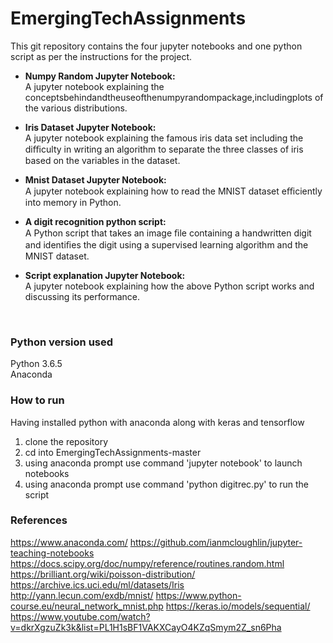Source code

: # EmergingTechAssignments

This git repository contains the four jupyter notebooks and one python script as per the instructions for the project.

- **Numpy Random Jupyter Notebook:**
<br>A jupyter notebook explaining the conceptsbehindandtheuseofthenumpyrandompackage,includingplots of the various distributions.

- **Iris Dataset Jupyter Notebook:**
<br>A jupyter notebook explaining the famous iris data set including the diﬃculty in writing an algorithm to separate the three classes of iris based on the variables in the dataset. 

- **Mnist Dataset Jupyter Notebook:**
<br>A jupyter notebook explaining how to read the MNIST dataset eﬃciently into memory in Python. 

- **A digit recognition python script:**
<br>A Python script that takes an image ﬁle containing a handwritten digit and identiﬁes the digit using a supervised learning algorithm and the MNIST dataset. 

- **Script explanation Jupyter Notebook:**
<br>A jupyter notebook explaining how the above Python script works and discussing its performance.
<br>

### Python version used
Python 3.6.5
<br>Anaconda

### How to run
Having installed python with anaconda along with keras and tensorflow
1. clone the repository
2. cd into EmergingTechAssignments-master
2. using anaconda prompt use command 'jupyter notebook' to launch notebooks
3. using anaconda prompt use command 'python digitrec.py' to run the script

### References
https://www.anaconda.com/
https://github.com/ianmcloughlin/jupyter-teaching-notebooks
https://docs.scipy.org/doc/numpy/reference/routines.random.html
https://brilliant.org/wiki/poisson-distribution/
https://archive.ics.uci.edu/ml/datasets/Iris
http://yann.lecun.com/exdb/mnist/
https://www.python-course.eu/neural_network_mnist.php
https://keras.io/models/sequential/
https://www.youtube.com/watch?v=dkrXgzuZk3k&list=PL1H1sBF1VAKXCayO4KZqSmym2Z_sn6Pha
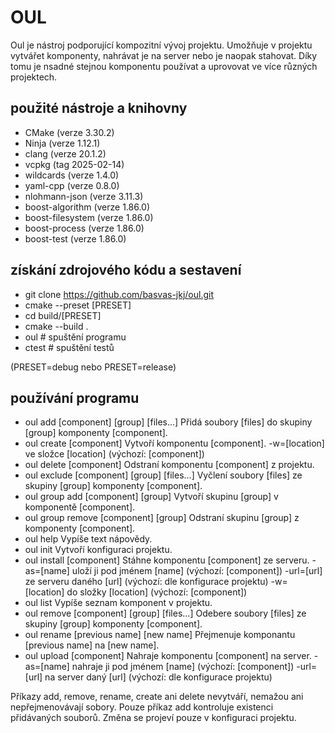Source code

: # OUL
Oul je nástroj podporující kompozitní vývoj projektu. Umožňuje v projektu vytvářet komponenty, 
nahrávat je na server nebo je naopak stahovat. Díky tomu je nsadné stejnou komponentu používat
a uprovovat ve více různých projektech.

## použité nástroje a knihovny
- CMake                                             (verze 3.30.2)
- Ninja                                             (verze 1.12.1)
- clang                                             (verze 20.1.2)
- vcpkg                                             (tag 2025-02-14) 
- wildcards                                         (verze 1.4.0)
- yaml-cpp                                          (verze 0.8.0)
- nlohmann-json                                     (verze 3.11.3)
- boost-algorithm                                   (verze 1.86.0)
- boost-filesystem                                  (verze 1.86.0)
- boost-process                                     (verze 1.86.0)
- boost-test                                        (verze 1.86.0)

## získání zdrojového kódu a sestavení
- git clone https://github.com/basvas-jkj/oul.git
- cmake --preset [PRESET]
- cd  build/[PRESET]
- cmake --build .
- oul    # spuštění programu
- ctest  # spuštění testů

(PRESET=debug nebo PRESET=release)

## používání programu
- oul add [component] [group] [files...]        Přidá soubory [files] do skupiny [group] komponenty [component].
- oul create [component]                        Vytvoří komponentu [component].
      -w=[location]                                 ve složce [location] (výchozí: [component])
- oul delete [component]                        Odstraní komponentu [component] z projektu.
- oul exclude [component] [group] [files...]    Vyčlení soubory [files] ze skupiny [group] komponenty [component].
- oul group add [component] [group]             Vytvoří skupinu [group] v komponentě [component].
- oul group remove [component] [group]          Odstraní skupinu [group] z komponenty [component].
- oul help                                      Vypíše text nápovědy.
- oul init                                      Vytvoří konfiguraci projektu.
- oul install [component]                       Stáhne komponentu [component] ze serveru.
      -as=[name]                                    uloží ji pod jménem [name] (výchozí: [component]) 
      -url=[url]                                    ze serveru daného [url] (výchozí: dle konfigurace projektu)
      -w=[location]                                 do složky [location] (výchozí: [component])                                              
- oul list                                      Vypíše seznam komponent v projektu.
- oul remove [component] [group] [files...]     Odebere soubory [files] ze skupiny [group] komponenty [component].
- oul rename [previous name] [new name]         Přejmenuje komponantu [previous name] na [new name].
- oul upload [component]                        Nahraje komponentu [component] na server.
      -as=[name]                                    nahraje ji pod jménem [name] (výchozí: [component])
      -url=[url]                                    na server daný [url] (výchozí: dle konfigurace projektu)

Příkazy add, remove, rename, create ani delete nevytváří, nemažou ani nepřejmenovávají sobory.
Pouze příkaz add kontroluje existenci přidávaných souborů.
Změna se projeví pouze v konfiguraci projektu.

- [Work required]:
Within the records, how many lines include "keras"? The answer is the number and nothing else.

- [Solution to this task]:
2